→ TASK ITEM:
Copy each line below in which the string "plugin" occurs.

→ LISTED RECORDS:
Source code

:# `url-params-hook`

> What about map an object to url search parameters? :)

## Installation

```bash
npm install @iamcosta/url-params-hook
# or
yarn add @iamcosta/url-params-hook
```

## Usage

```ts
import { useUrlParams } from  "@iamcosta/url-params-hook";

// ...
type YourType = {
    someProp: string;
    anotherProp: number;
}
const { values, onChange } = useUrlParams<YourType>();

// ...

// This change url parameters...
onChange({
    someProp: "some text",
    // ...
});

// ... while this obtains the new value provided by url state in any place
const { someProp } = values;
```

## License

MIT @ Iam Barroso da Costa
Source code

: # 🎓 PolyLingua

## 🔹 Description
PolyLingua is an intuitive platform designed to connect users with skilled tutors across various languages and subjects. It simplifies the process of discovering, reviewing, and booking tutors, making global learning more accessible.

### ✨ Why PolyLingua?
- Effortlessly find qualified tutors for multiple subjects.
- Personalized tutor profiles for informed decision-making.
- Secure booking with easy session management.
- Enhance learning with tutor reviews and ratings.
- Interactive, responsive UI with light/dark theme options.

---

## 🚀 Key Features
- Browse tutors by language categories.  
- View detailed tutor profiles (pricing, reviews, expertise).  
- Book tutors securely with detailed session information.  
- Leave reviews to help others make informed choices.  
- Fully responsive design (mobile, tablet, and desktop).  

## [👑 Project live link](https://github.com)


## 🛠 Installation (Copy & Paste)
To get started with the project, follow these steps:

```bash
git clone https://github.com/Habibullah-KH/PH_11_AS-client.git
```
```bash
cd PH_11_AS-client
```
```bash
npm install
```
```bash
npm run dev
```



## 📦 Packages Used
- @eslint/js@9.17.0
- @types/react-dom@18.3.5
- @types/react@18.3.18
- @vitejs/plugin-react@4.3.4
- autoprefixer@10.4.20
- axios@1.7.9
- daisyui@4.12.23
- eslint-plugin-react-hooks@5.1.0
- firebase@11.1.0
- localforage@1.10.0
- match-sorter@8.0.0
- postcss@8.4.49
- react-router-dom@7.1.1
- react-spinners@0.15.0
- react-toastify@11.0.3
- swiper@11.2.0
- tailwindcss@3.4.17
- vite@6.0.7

→ WRITTEN RESPONSE:
- @vitejs/plugin-react@4.3.4
- eslint-plugin-react-hooks@5.1.0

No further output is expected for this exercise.